[INFORMATION GIVEN — start]
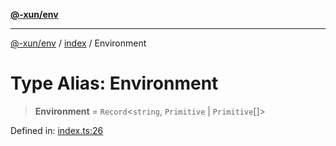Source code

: [**@-xun/env**](../../README.md)

***

[@-xun/env](../../README.md) / [index](../README.md) / Environment

# Type Alias: Environment

> **Environment** = `Record`\<`string`, `Primitive` \| `Primitive`[]\>

Defined in: [index.ts:26](https://github.com/Xunnamius/api-utils/blob/8611a80c32c84d869e6f8afad74bcf763a5b7d3b/packages/env/src/index.ts#L26)
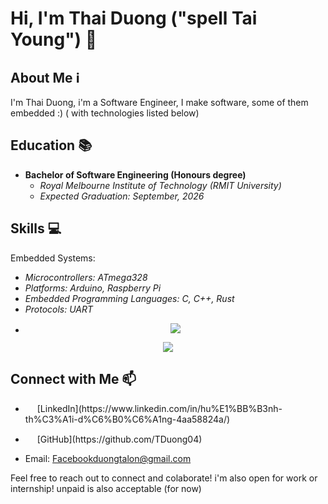 # Hi, I'm Thai Duong ("spell Tai Young") 👋

## About Me ℹ️

I'm Thai Duong, i'm a Software Engineer, I make software, some of them embedded :) ( with technologies listed below)


## Education 📚

- **Bachelor of Software Engineering (Honours degree)**
  - _Royal Melbourne Institute of Technology (RMIT University)_
  - _Expected Graduation: September, 2026_
  
## Skills 💻
Embedded Systems:
- _Microcontrollers: ATmega328_
- _Platforms: Arduino, Raspberry Pi_
- _Embedded Programming Languages: C, C++, Rust_
- _Protocols: UART_
- <p align="center"> <a href="https://skillicons.dev"> <img src="https://skillicons.dev/icons?i=c,cpp,arduino,vscode,git,linux" /> </a> </p>

<p align="center">
  <a href="https://skillicons.dev">
    <img src="https://skillicons.dev/icons?i=vscode,docker,c,cpp,java,javascript,typescript,html,css,react,nodejs,expressjs,nextjs,mysql,mongodb,postgresql,firebase,linux,aws,supabase" />
  </a>
</p>

## Connect with Me 📫

- <p><a href="https://www.linkedin.com/in/hu%E1%BB%B3nh-th%C3%A1i-d%C6%B0%C6%A1ng-4aa58824a/" target="_blank"><img src="https://skillicons.dev/icons?i=linkedin" width="15px" /></a> [LinkedIn](https://www.linkedin.com/in/hu%E1%BB%B3nh-th%C3%A1i-d%C6%B0%C6%A1ng-4aa58824a/)</p>
- <p><a href="https://github.com/TDuong04" target="_blank"><img src="https://skillicons.dev/icons?i=github" width="15px" /></a> [GitHub](https://github.com/TDuong04)</p>
- Email: Facebookduongtalon@gmail.com

Feel free to reach out to connect and colaborate! i'm also open for work or internship! unpaid is also acceptable (for now)
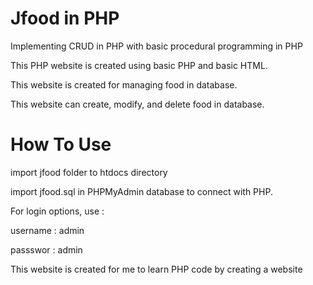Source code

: # Jfood in PHP
Implementing CRUD in PHP with basic procedural programming in PHP


This PHP website is created using basic PHP and basic HTML.

This website is created for managing food in database.


This website can create, modify, and delete food in database.


# How To Use


import jfood folder to htdocs directory

import jfood.sql in PHPMyAdmin database to connect with PHP.

For login options, use :


username : admin 


passswor : admin





This website is created for me to learn PHP code by creating a website

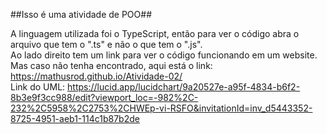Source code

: ##Isso é uma atividade de POO##

A linguagem utilizada foi o TypeScript, então para ver o código abra o arquivo que tem o ".ts" e não o que tem o ".js".  
Ao lado direito tem um link para ver o código funcionando em um website.  
Mas caso não tenha encontrado, aqui está o link: https://mathusrod.github.io/Atividade-02/  
Link do UML: https://lucid.app/lucidchart/9a20527e-a95f-4834-b6f2-8b3e9f3cc988/edit?viewport_loc=-982%2C-232%2C5958%2C2753%2CHWEp-vi-RSFO&invitationId=inv_d5443352-8725-4951-aeb1-114c1b87b2de  


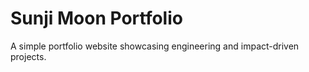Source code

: # Sunji Moon Portfolio

A simple portfolio website showcasing engineering and impact-driven projects.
[INFORMATION GIVEN — finish]
**YOUR TASK**
Filter the records above for lines with "This".

**THE ANSWER**
This PHP website is created using basic PHP and basic HTML.
This website is created for managing food in database.
This website can create, modify, and delete food in database.
This website is created for me to learn PHP code by creating a website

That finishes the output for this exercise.